:: Your instructions ::
Which lines belong in the answer? Exactly those from the line containing "- [mumbai](location:Mumbai)" through the last line of the records below, repeated as written.
☆ ☆ ☆ ☆ ☆
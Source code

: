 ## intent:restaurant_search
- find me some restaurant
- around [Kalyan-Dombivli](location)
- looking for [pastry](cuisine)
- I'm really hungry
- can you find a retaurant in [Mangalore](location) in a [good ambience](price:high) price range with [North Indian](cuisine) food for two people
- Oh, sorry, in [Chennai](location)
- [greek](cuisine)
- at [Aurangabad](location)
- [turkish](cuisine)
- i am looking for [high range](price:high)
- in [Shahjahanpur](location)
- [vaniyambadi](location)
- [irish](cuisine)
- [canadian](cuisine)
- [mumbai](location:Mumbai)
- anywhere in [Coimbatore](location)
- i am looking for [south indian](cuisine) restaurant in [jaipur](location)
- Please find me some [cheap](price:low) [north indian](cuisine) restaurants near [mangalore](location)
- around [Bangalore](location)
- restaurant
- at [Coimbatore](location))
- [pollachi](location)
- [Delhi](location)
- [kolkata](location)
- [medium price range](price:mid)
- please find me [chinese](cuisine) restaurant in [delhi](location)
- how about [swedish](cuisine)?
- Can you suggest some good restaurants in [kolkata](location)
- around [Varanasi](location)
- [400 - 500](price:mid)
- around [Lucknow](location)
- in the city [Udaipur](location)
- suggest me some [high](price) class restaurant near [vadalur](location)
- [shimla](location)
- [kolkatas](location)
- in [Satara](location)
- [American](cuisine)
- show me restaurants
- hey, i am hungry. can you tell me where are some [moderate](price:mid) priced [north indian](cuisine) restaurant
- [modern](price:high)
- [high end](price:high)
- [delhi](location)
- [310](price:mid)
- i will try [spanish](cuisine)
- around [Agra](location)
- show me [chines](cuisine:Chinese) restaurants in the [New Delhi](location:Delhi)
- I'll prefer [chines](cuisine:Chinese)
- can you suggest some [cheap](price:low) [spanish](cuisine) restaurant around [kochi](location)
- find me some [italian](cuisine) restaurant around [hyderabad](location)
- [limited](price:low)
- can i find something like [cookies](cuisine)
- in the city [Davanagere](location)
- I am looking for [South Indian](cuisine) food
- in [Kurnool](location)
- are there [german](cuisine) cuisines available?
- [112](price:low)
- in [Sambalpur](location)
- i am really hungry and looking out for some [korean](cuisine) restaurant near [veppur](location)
☆ ☆ ☆ ☆ ☆
:: Solution to the problem ::
- [mumbai](location:Mumbai)
- anywhere in [Coimbatore](location)
- i am looking for [south indian](cuisine) restaurant in [jaipur](location)
- Please find me some [cheap](price:low) [north indian](cuisine) restaurants near [mangalore](location)
- around [Bangalore](location)
- restaurant
- at [Coimbatore](location))
- [pollachi](location)
- [Delhi](location)
- [kolkata](location)
- [medium price range](price:mid)
- please find me [chinese](cuisine) restaurant in [delhi](location)
- how about [swedish](cuisine)?
- Can you suggest some good restaurants in [kolkata](location)
- around [Varanasi](location)
- [400 - 500](price:mid)
- around [Lucknow](location)
- in the city [Udaipur](location)
- suggest me some [high](price) class restaurant near [vadalur](location)
- [shimla](location)
- [kolkatas](location)
- in [Satara](location)
- [American](cuisine)
- show me restaurants
- hey, i am hungry. can you tell me where are some [moderate](price:mid) priced [north indian](cuisine) restaurant
- [modern](price:high)
- [high end](price:high)
- [delhi](location)
- [310](price:mid)
- i will try [spanish](cuisine)
- around [Agra](location)
- show me [chines](cuisine:Chinese) restaurants in the [New Delhi](location:Delhi)
- I'll prefer [chines](cuisine:Chinese)
- can you suggest some [cheap](price:low) [spanish](cuisine) restaurant around [kochi](location)
- find me some [italian](cuisine) restaurant around [hyderabad](location)
- [limited](price:low)
- can i find something like [cookies](cuisine)
- in the city [Davanagere](location)
- I am looking for [South Indian](cuisine) food
- in [Kurnool](location)
- are there [german](cuisine) cuisines available?
- [112](price:low)
- in [Sambalpur](location)
- i am really hungry and looking out for some [korean](cuisine) restaurant near [veppur](location)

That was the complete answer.